Cole Webley’s “Omaha” (2025) is about fatherhood, loss, and change. However, the script doesn’t explicitly talk about any of it. Instead, it drip-feeds information throughout the film’s duration. It begins with a father (John Magaro) waking up at dawn and getting his kids out of bed to leave home shortly after. He asks them to pack some things but doesn’t share any specific details as to where they are going or why they are leaving home all of a sudden. Still, it seems sudden since the kids are not prepared for any of it.
The father brings the kids to the car as he has a word with a local sheriff. As an audience, we see these events mainly through the daughter, Ella’s (Molly Belle Wright) perspective. Her observant eyes sense her dad’s anxiety but cannot hear any of what he speaks. As they start driving, she keeps trying to understand his intent behind this trip. The film reveals as much as she learns about its events and effectively puts us in her emotional state. That makes it even harder to gauge the dad’s mental state, who keeps his worries to himself.
As a dad of teenagers, it doesn’t seem odd or surprising that he doesn’t dump his worries on them. However, he remains depressingly elusive about their immediate future. The three briefly talk about a recent family tragedy that follows them, emotionally, till that day. Still, the dad vaguely responds about how it affects him. Throughout the film, he appears as a mystery that Ella desperately tries to solve. Unlike her, her younger brother Charlie (Wyatt Solis) isn’t old enough to understand the gravity of the situation.
Charlie is affected by immediate fears and joys like getting an ice cream after his dad says a cuss word or not having a toy that he likes. Unlike him, Ella is precocious, even if she is just in her tween years. It isn’t natural for someone her age to be mature, but she is surprisingly considerate and emotionally available. At times, she hopes to be spontaneous and carefree as a kid would want to be. However, she silently eats up her sadness as her dad stays lost in undisclosed worries.

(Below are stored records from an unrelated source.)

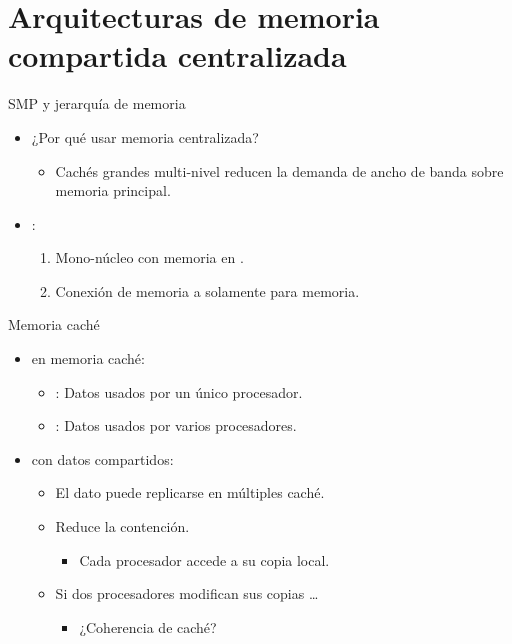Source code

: \section{Arquitecturas de memoria compartida centralizada}

\begin{frame}[t]{SMP y jerarquía de memoria}
\begin{itemize}
  \item ¿Por qué usar memoria centralizada?
    \begin{itemize}
      \item Cachés grandes multi-nivel reducen la demanda de ancho
            de banda sobre memoria principal.
    \end{itemize}

  \item {}:
    \begin{enumerate}[1.]
      \item Mono-núcleo con memoria en .
      \item Conexión de memoria a  solamente para memoria.
    \end{enumerate}
\end{itemize}
\end{frame}

\begin{frame}[t]{Memoria caché}
\begin{itemize}
  \item {} en memoria caché:
    \begin{itemize}
      \item {}: Datos usados por un único procesador.
      \item {}: Datos usados por varios procesadores.
    \end{itemize}

  \item {} con datos compartidos:
    \begin{itemize}
      \item \pause El dato puede replicarse en múltiples caché.
      \item \pause Reduce la contención.
        \begin{itemize}
          \item Cada procesador accede a su copia local.
        \end{itemize}
      \item \pause Si dos procesadores modifican sus copias \ldots
        \begin{itemize}
          \item ¿Coherencia de caché?
        \end{itemize}
    \end{itemize}
\end{itemize}
\end{frame}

Much of Omaha’s character insights slip through the cracks in their relationship during a day and a half they spend together. The film remains faithful to its stripped-down approach and refrains from any direct expositions. We see what ticks them, surprises them, or scares them as it shows up on their faces or in their body language. It seeps through interactions often not directly connected to any specific life event. Whether it is Ella’s need for reckless abandon or the dad’s unspoken cry for help, the subtext is communicated with a deliberate handling of its material.
“Omaha” is connected to a specific tragic event that affected many families such as Ella and Charlie’s. However, even without that context, the film works tremendously well on an emotional level. The credit goes to the film’s indirect exploration of the aforementioned universal themes of fatherhood, loss, and change. Within just a day or so, the kids go through a whirlwind as they experience loss shortly after trying to recover from another one. The dad, in this case, appears flawed and irresponsible, especially at times when he doesn’t care enough about his kids’ emotional needs.

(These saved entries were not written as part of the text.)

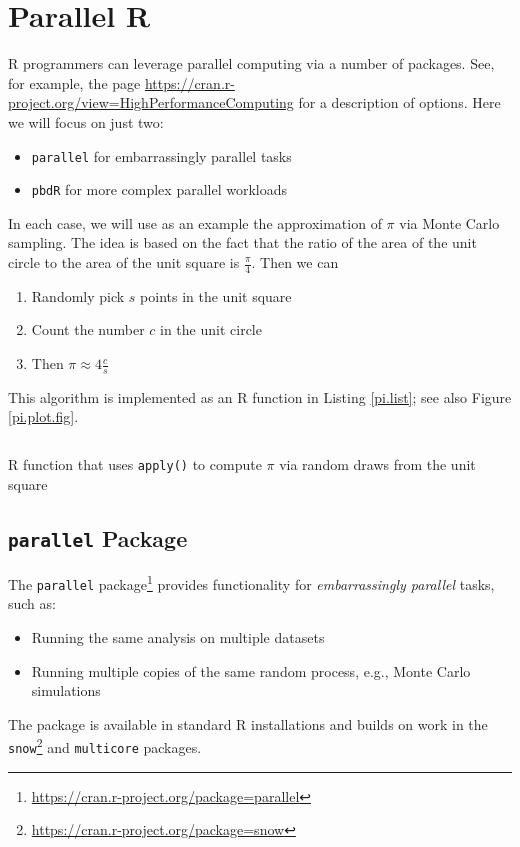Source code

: \section{Parallel R}
R programmers can leverage parallel computing via a number of packages. See, for example, the page \url{https://cran.r-project.org/view=HighPerformanceComputing} for a description of options. Here we will focus on just two:
\begin{itemize}
    \item \texttt{parallel} for embarrassingly parallel tasks
    \item \texttt{pbdR} for more complex parallel workloads
\end{itemize}

In each case, we will use as an example the approximation of $\pi$ via Monte Carlo sampling. The idea is based on the fact that the ratio of the area of the unit circle to the area of the unit square is $\frac{\pi}{4}$. Then we can
\begin{enumerate}
  \item Randomly pick $s$ points in the unit square
  \item Count the number $c$ in the unit circle
  \item Then $\pi \approx 4 \frac{c}{s}$
\end{enumerate}
This algorithm is implemented as an R function in Listing \ref{pi.list}; see also Figure \ref{pi.plot.fig}.
  
\begin{listing}[ht]
\inputminted{R}{code/L22/mcpi.r}
\caption{R function that uses \texttt{apply()} to compute $\pi$ via random draws from the unit square}
\label{pi.list}
\end{listing}

\subsection{\texttt{parallel} Package}
The \texttt{parallel} package\footnote{\url{https://cran.r-project.org/package=parallel}} provides functionality for \textit{embarrassingly parallel} tasks, such as:
    \begin{itemize}
      \item Running the same analysis on multiple datasets
      \item Running multiple copies of the same random process, e.g., Monte Carlo simulations
    \end{itemize}
The package is available in standard R installations and builds on work in the \texttt{snow}\footnote{\url{https://cran.r-project.org/package=snow}} and \texttt{multicore} packages.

The dad seems particularly unlikable at times when he tells his barely 10-year-old daughter to act maturely. Then, there are times when he tries to be a father who is fun to be around and cares for their joy. The script humanistically examines his complicated psyche and presents him as a man in an inescapable dilemma, struggling with helplessness and hopelessness. He appears dejected, who desperately seeks someone to speak with but is not fully ready to open up. This internal chasm gets communicated seamlessly through John Magaro’s moving performance.

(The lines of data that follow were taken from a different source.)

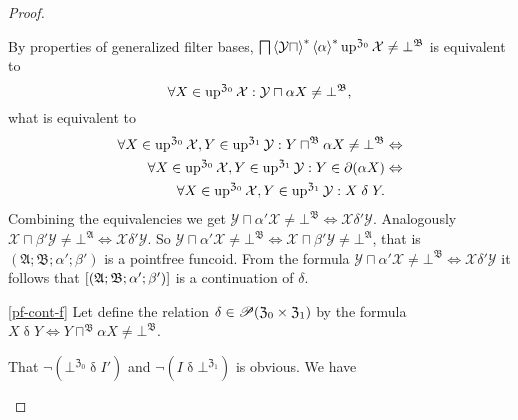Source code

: \begin{proof}
\begin{widedisorder}
By properties of generalized filter bases, $\bigsqcap\left\langle \mathcal{Y}\sqcap\right\rangle ^{\ast}\left\langle \alpha\right\rangle ^{\ast}\operatorname{up}^{\mathfrak{Z}_{0}}\mathcal{X}\ne\bot^{\mathfrak{B}}$
is equivalent to
\[
\forall X\in\operatorname{up}^{\mathfrak{Z}_{0}}\mathcal{X}:\mathcal{Y}\sqcap\alpha X\ne\bot^{\mathfrak{B}},
\]
what is equivalent to
\begin{align*}
\forall X\in\operatorname{up}^{\mathfrak{Z}_{0}}\mathcal{X},Y\in\operatorname{up}^{\mathfrak{Z}_{1}}\mathcal{Y}:Y\sqcap^{\mathfrak{B}}\alpha X\ne\bot^{\mathfrak{B}} & \Leftrightarrow\\
\forall X\in\operatorname{up}^{\mathfrak{Z}_{0}}\mathcal{X},Y\in\operatorname{up}^{\mathfrak{Z}_{1}}\mathcal{Y}:Y\in\partial(\alpha X) & \Leftrightarrow\\
\forall X\in\operatorname{up}^{\mathfrak{Z}_{0}}\mathcal{X},Y\in\operatorname{up}^{\mathfrak{Z}_{1}}\mathcal{Y}:X\mathrel\delta Y.
\end{align*}
Combining the equivalencies we get $\mathcal{Y}\sqcap\alpha'\mathcal{X}\ne\bot^{\mathfrak{B}}\Leftrightarrow\mathcal{X}\mathrel{\delta'}\mathcal{Y}$.
Analogously $\mathcal{X}\sqcap\beta'\mathcal{Y}\ne\bot^{\mathfrak{A}}\Leftrightarrow\mathcal{X}\mathrel{\delta'}\mathcal{Y}$.
So $\mathcal{Y}\sqcap\alpha'\mathcal{X}\ne\bot^{\mathfrak{B}}\Leftrightarrow\mathcal{X}\sqcap\beta'\mathcal{Y}\ne\bot^{\mathfrak{A}}$,
that is $(\mathfrak{A};\mathfrak{B};\alpha';\beta')$ is a pointfree
funcoid. From the formula $\mathcal{Y}\sqcap\alpha'\mathcal{X}\ne\bot^{\mathfrak{B}}\Leftrightarrow\mathcal{X}\mathrel{\delta'}\mathcal{Y}$
it follows that $\mathrel{\left[(\mathfrak{A};\mathfrak{B};\alpha';\beta')\right]}$
is a continuation of $\delta$.

\item [{\ref{pf-cont-f}}] Let define the relation $\delta\in\mathscr{P}(\mathfrak{Z}_{0}\times\mathfrak{Z}_{1})$
by the formula $X\mathrel{\delta}Y\Leftrightarrow Y\sqcap^{\mathfrak{B}}\alpha X\neq\bot^{\mathfrak{B}}$.


That $\neg(\bot^{\mathfrak{Z}_{0}}\mathrel{\delta}I')$ and $\neg(I\mathrel{\delta}\bot^{\mathfrak{Z}_{1}})$
is obvious. We have



\end{widedisorder}
\end{proof}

Magaro’s weary eyes express the dad’s anguish, hiding underneath his façade as he makes his kids believe that everything is fine. Magaro manages to present these two simultaneous realities – in his internal and external worlds – with vivid details, despite being mostly silent. Cole Webley’s direction is assured, with more focus on subjectivity, appropriate to highlight the interiority of its characters. He points out their individual views on loss, detachment, and resilience.
As the characters listlessly wander through the streets of America, “Omaha” feels like a fairy tale, although filled with a constant underlying fear that it will end within a matter of moments. It ties in with the film’s real-life inspiration, which is foreshadowed throughout the film. Filled with a brooding, discomforting silence, “Omaha” refuses to leave your mind till long after the credits roll.